== Segment start ==
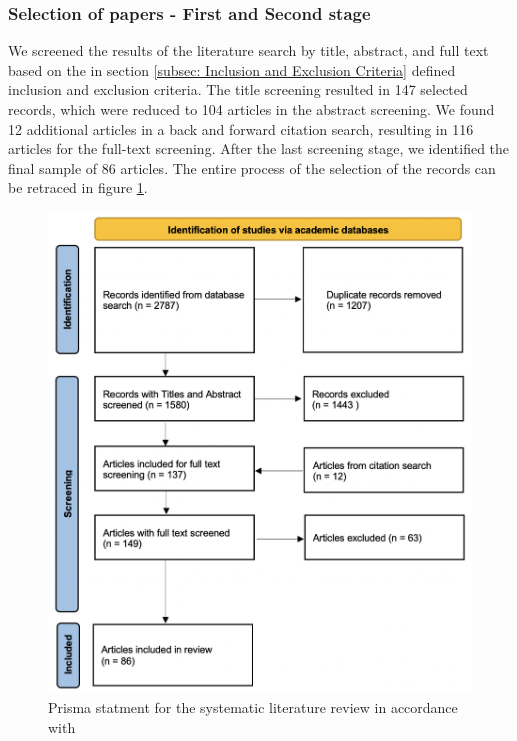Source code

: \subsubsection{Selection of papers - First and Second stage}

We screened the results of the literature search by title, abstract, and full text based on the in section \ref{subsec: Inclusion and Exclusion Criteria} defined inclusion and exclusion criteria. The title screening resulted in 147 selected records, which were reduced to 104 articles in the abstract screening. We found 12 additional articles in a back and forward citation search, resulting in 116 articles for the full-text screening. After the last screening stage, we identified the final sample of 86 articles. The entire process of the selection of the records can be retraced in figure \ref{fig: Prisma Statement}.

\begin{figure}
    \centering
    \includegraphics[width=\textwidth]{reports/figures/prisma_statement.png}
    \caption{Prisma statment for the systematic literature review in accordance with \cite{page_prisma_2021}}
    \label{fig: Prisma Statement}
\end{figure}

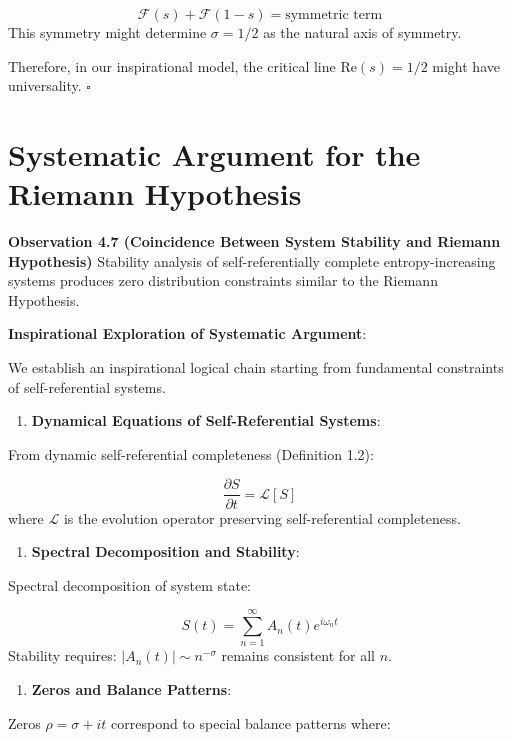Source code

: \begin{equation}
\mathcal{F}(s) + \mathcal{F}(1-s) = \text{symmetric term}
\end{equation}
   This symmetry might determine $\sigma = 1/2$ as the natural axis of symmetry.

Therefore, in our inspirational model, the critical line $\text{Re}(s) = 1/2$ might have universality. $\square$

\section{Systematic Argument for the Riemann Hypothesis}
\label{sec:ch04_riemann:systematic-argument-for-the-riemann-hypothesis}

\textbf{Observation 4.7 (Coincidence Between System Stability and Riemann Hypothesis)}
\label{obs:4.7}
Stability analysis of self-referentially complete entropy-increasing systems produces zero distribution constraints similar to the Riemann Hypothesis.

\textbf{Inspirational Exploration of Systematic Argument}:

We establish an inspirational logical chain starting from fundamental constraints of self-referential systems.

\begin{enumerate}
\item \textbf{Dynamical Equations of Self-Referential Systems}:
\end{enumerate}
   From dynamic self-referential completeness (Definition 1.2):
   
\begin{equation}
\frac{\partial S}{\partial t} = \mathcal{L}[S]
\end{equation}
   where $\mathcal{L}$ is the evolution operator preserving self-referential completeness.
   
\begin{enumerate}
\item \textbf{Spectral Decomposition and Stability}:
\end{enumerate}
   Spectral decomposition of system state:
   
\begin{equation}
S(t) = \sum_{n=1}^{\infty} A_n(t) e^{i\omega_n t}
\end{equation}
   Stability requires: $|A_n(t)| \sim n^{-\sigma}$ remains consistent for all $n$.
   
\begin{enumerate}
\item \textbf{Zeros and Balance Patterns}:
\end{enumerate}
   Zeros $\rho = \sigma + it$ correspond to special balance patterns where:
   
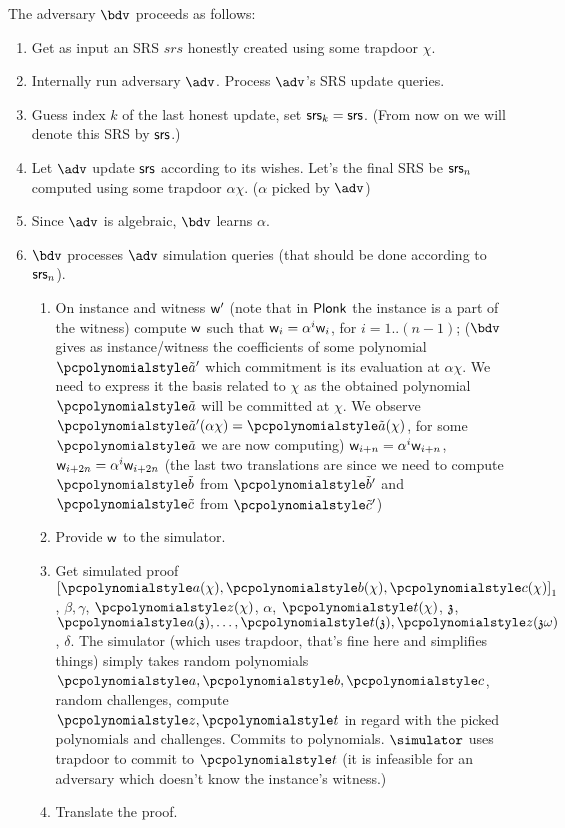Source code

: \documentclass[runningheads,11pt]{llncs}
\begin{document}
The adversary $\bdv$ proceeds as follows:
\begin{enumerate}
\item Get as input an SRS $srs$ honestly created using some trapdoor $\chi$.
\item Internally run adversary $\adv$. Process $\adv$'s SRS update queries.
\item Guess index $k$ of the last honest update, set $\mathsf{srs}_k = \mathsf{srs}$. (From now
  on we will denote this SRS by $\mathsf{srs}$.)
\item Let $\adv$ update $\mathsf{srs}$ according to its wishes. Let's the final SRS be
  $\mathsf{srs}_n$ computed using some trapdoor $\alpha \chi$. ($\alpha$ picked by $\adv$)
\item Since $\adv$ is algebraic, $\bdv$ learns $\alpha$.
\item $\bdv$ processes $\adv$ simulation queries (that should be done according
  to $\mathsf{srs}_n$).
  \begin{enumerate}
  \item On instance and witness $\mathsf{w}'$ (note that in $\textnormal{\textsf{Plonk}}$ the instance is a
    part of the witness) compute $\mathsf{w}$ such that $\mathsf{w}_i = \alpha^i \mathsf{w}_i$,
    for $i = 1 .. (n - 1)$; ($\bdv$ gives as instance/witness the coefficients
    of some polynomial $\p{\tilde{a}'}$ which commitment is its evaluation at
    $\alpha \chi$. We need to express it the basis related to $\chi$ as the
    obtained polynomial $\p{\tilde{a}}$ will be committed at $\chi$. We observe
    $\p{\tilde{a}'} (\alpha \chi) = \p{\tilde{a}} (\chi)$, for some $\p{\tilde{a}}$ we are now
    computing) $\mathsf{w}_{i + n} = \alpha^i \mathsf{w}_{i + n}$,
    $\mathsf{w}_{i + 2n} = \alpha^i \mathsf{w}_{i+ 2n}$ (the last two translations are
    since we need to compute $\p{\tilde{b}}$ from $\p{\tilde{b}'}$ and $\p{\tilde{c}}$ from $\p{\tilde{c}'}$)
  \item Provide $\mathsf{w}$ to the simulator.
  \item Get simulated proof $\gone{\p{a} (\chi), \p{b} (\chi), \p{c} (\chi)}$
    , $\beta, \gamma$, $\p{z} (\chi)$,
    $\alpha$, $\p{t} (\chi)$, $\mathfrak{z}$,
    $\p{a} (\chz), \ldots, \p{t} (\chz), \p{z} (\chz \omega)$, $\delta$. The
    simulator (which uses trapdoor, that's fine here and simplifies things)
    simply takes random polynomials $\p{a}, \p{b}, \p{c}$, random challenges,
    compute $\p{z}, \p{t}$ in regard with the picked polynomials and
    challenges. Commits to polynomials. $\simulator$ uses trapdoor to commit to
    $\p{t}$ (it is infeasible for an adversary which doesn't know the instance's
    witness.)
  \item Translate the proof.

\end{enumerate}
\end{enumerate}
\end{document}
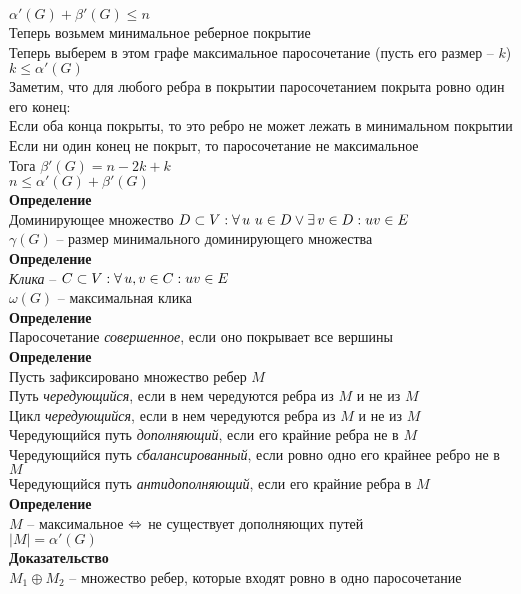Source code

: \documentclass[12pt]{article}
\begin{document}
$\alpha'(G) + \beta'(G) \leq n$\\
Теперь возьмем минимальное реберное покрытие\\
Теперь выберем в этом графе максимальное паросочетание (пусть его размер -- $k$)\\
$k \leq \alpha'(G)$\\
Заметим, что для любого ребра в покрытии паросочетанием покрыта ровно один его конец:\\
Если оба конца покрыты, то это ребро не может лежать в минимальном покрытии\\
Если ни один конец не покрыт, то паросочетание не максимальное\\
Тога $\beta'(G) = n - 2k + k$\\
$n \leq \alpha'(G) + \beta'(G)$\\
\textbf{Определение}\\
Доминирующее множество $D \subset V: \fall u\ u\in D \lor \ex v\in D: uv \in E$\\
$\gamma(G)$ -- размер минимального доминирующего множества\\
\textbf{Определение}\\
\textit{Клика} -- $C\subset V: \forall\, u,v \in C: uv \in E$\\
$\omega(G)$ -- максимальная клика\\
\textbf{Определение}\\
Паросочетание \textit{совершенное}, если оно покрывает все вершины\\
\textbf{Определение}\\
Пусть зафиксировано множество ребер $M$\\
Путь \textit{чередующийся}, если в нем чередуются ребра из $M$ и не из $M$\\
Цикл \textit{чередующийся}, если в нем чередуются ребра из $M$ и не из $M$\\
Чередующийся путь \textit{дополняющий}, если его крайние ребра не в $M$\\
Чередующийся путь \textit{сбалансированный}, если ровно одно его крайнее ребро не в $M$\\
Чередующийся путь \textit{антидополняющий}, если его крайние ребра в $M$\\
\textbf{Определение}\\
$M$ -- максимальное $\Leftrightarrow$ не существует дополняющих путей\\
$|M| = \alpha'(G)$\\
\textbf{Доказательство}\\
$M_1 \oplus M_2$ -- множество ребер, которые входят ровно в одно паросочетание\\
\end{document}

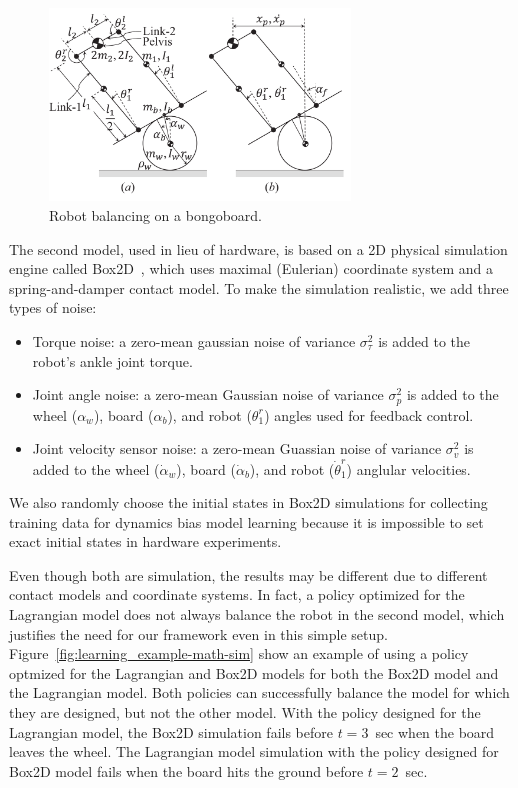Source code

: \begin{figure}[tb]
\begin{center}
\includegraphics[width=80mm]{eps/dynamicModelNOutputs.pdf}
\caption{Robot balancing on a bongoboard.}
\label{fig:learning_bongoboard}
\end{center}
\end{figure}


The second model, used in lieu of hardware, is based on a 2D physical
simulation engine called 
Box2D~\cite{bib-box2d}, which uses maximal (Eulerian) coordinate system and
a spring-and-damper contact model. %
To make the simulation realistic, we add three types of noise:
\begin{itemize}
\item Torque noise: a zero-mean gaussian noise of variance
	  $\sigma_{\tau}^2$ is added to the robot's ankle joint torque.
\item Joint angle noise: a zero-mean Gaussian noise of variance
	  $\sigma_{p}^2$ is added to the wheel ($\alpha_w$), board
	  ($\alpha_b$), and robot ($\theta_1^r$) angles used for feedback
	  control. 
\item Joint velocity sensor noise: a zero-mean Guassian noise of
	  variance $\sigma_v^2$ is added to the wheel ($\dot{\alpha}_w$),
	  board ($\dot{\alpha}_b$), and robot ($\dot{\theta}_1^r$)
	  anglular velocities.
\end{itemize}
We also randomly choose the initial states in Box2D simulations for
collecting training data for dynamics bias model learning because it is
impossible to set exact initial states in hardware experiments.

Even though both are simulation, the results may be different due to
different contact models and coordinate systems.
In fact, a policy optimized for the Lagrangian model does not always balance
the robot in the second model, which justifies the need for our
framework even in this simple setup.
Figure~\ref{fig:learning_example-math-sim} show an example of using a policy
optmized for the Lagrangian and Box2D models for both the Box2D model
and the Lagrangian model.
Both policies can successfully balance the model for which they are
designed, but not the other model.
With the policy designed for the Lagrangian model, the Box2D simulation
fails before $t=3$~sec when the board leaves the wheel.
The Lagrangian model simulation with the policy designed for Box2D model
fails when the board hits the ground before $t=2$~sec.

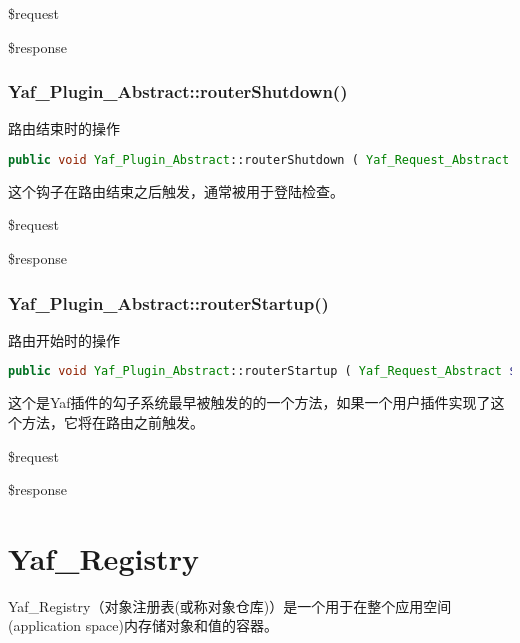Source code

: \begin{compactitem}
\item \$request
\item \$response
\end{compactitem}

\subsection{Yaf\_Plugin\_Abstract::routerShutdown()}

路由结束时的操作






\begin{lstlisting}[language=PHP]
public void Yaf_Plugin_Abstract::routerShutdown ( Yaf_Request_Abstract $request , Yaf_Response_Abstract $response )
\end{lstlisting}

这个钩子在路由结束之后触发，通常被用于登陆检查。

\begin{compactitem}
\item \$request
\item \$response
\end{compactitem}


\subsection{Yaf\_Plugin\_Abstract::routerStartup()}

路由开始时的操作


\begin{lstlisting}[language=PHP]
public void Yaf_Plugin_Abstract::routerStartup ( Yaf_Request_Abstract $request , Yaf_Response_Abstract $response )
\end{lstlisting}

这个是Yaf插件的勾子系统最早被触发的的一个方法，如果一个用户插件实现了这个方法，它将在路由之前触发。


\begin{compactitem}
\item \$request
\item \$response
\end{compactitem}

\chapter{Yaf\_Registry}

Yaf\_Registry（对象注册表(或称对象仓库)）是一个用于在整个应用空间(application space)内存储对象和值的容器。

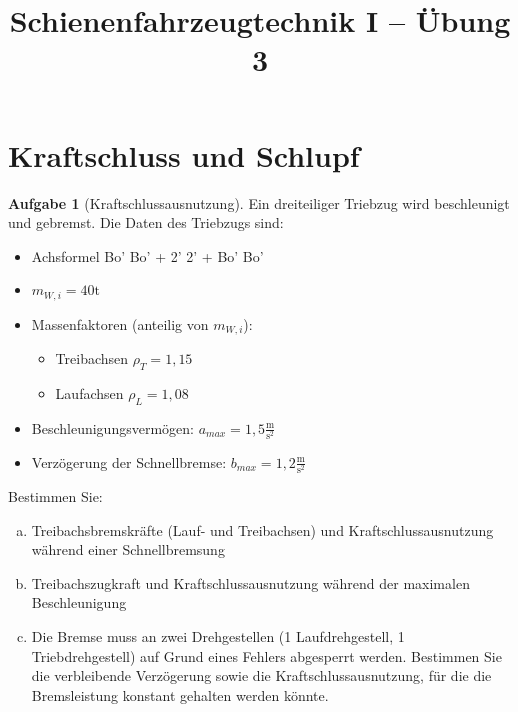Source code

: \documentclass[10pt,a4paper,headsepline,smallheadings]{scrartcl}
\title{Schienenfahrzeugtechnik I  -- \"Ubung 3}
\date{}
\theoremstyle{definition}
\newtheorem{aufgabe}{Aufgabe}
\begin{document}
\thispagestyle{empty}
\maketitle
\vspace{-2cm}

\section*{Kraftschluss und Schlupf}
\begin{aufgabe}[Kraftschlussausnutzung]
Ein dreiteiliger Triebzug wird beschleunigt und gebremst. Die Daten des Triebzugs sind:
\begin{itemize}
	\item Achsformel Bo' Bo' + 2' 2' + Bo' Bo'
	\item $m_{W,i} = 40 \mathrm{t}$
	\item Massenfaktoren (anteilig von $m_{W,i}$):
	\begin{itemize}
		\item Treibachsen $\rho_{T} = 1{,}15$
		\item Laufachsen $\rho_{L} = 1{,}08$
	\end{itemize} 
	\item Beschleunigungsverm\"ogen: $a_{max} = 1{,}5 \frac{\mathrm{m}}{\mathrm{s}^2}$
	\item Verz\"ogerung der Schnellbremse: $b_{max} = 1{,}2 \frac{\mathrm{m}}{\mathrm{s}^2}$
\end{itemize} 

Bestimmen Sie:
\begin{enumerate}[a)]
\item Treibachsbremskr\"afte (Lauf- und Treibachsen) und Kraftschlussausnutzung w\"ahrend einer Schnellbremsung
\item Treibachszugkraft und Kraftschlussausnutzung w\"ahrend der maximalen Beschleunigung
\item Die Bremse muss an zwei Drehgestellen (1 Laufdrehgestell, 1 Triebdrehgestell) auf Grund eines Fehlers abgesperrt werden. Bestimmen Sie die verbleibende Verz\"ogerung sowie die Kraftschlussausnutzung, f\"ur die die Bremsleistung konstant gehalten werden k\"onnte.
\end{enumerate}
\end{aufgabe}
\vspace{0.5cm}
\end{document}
== Segment end ==
**Required action:**
Among the entries, find every line holding "mathrm" and return it.

**Output:**
	\item $m_{W,i} = 40 \mathrm{t}$
	\item Beschleunigungsverm\"ogen: $a_{max} = 1{,}5 \frac{\mathrm{m}}{\mathrm{s}^2}$
	\item Verz\"ogerung der Schnellbremse: $b_{max} = 1{,}2 \frac{\mathrm{m}}{\mathrm{s}^2}$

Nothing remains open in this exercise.